The emergence of severe acute respiratory syndrome coronavirus 2 (SARS-CoV-2) variants has led to growing concerns over increased transmissibility and the ability of some variants to partially escape immunity. Sera from participants immunized on a prime-boost schedule with the mRNA-1273 COVID-19 vaccine were tested for neutralizing activity against several SARS-CoV-2 variants, including variants of concern (VOCs) and variants of interest (VOIs), compared to neutralization of the wild-type SARS-CoV-2 virus (designated as D614G). Results showed minimal, statistically non-significant effects on neutralization titers against the B.1.1.7 (Alpha) variant (1.2-fold reduction compared with D614G); other VOCs such as B.1.351 (Beta, including B.1.351-v1, B.1.351-v2, and B.1.351-v3), P.1 (Gamma), and B.1.617.2 (Delta), showed significantly decreased neutralization titers ranging from 2.1-fold to 8.4-fold reductions compared with D614G, although all remained susceptible to mRNA-1273–elicited serum neutralization.
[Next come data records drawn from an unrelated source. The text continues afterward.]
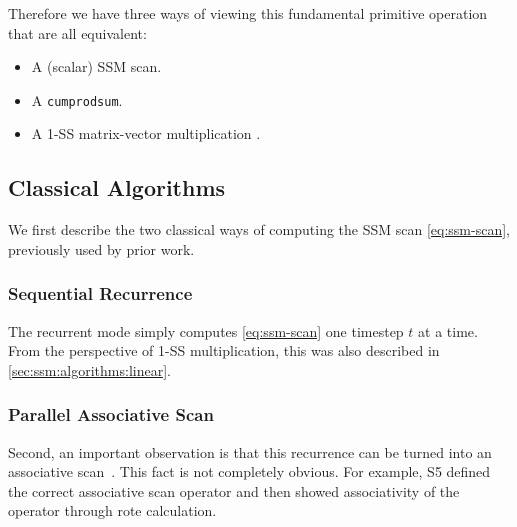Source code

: Therefore we have three ways of viewing this fundamental primitive operation that are all equivalent:
\begin{itemize}
  \item A (scalar) SSM scan.
  \item A \texttt{cumprodsum}.
  \item A 1-SS matrix-vector multiplication .
\end{itemize}

\subsection{Classical Algorithms}

We first describe the two classical ways of computing the SSM scan \eqref{eq:ssm-scan},
previously used by prior work.

\subsubsection{Sequential Recurrence}
\label{sec:scan:recurrence}

The recurrent mode simply computes \eqref{eq:ssm-scan} one timestep $t$ at a time.
From the perspective of 1-SS multiplication, this was also described in \cref{sec:ssm:algorithms:linear}.

\subsubsection{Parallel Associative Scan}
\label{sec:scan:classical:parallel}

Second, an important observation is that this recurrence can be turned into an associative scan~\citep{martin2018parallelizing,smith2023s5}.
This fact is not completely obvious.
For example, S5 defined the correct associative scan operator and then showed associativity of the operator through rote calculation.

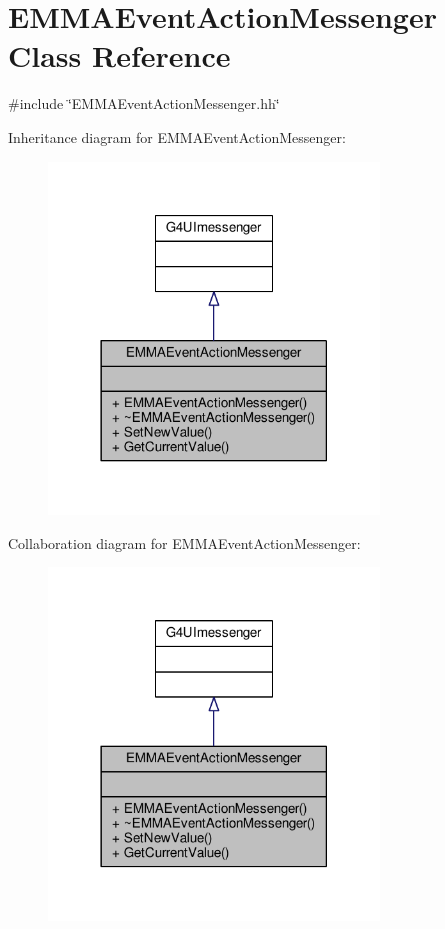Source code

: \hypertarget{classEMMAEventActionMessenger}{}\section{E\+M\+M\+A\+Event\+Action\+Messenger Class Reference}
\label{classEMMAEventActionMessenger}


{\ttfamily \#include \char`\"{}E\+M\+M\+A\+Event\+Action\+Messenger.\+hh\char`\"{}}



Inheritance diagram for E\+M\+M\+A\+Event\+Action\+Messenger\+:
\nopagebreak
\begin{figure}[H]
\begin{center}
\leavevmode
\includegraphics[width=249pt]{classEMMAEventActionMessenger__inherit__graph}
\end{center}
\end{figure}


Collaboration diagram for E\+M\+M\+A\+Event\+Action\+Messenger\+:
\nopagebreak
\begin{figure}[H]
\begin{center}
\leavevmode
\includegraphics[width=249pt]{classEMMAEventActionMessenger__coll__graph}
\end{center}
\end{figure}
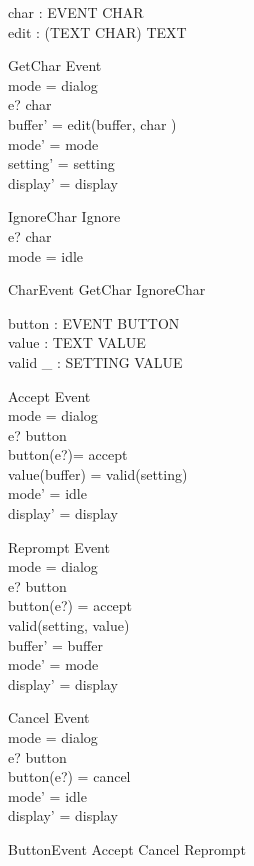\documentclass{llncs}
\begin{document}
\begin{axdef}
char : EVENT \pfun CHAR \\
edit : (TEXT \cross CHAR) \fun TEXT
\end{axdef}
\begin{schema}{GetChar}
Event \\
\ST mode = dialog \\
e? \in \dom char \\
buffer' = edit(buffer, char ) \\
mode' = mode \\
setting' = setting \\
display' = display
\end{schema}
\begin{schema}{IgnoreChar}
Ignore \\
\ST e? \in \dom char \\
mode = idle
\end{schema}
\begin{zed}
CharEvent \sdef GetChar \lor IgnoreChar
\end{zed}

\begin{axdef}
button : EVENT \pfun BUTTON \\
value : TEXT \fun VALUE \\
valid \_ : SETTING \rel VALUE
\end{axdef}
\begin{schema}{Accept}
Event \\
\ST mode = dialog \\
e? \in \dom button \\
button(e?)= accept \\
value(buffer) = valid(setting)\\
mode' = idle \\
display' = display
\end{schema}
\begin{schema}{Reprompt}
Event \\
\ST mode = dialog \\
e? \in \dom button \\
button(e?) = accept \\
\lnot valid(setting, value)\\
buffer' = buffer \\
mode' = mode \\
display' = display
\end{schema}
\begin{schema}{Cancel}
Event \\
\ST mode = dialog \\
e? \in \dom button \\
button(e?) = cancel \\
mode' = idle \\
display' = display
\end{schema}
\begin{zed}
ButtonEvent \sdef Accept \lor Cancel \lor Reprompt
\end{zed}
\end{document}
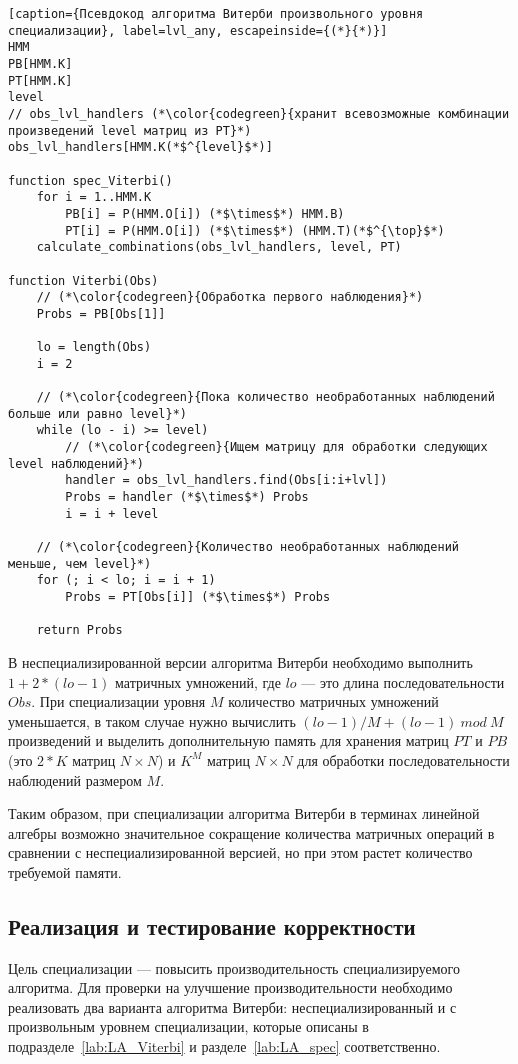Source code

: \begin{lstlisting}[caption={Псевдокод алгоритма Витерби произвольного уровня специализации}, label=lvl_any, escapeinside={(*}{*)}]
HMM
PB[HMM.K]
PT[HMM.K]
level
// obs_lvl_handlers (*\color{codegreen}{хранит всевозможные комбинации произведений level матриц из PT}*)
obs_lvl_handlers[HMM.K(*$^{level}$*)]

function spec_Viterbi()
	for i = 1..HMM.K
		PB[i] = P(HMM.O[i]) (*$\times$*) HMM.B)
		PT[i] = P(HMM.O[i]) (*$\times$*) (HMM.T)(*$^{\top}$*)
	calculate_combinations(obs_lvl_handlers, level, PT)

function Viterbi(Obs)
	// (*\color{codegreen}{Обработка первого наблюдения}*)
	Probs = PB[Obs[1]]

	lo = length(Obs)
	i = 2

	// (*\color{codegreen}{Пока количество необработанных наблюдений больше или равно level}*)
	while (lo - i) >= level)
		// (*\color{codegreen}{Ищем матрицу для обработки следующих level наблюдений}*)
		handler = obs_lvl_handlers.find(Obs[i:i+lvl])
		Probs = handler (*$\times$*) Probs
		i = i + level
	
	// (*\color{codegreen}{Количество необработанных наблюдений меньше, чем level}*)
	for (; i < lo; i = i + 1)
		Probs = PT[Obs[i]] (*$\times$*) Probs

	return Probs
\end{lstlisting}
В неспециализированной версии алгоритма Витерби необходимо 
выполнить $1 + 2 * (lo - 1)$ матричных умножений, где $lo$ 
--- это длина последовательности $Obs$.
При специализации уровня $M$ количество 
матричных умножений уменьшается, в таком случае нужно 
вычислить $\mathit{(lo - 1) / M + (lo - 1)\ mod\ M}$ 
произведений и выделить дополнительную память для хранения 
матриц $PT$ и $PB$ (это $2 * K$ матриц $N \times N$) и $K^{M}$ матриц $N 
\times N$ для обработки последовательности наблюдений 
размером $M$.

Таким образом, при специализации алгоритма Витерби в 
терминах линейной алгебры возможно значительное сокращение 
количества матричных операций в сравнении с 
неспециализированной версией, но при этом растет количество 
требуемой памяти.

\subsection{Реализация и тестирование  корректности}
Цель специализации --- повысить производительность 
специализируемого алгоритма.
Для проверки на улучшение производительности необходимо 
реализовать два варианта алгоритма Витерби: 
неспециализированный и с произвольным уровнем специализации, 
которые описаны в подразделе~\ref{lab:LA_Viterbi} 
и разделе~\ref{lab:LA_spec} соответственно.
IMPORTANCE In light of multiple variants of SARS-CoV-2 that have been documented globally during the COVID-19 pandemic, it remains important to continually assess the ability of currently available vaccines to confer protection against newly emerging variants. Data presented herein indicate that immunization with the mRNA-1273 COVID-19 vaccine produces neutralizing antibodies against key emerging variants tested, including variants of concern and variants of interest. While the serum neutralization elicited by mRNA-1273 against most variants tested was reduced compared with the wild-type virus, they are still expected to be protective. Such data are crucial to inform ongoing and future vaccination strategies to combat COVID-19.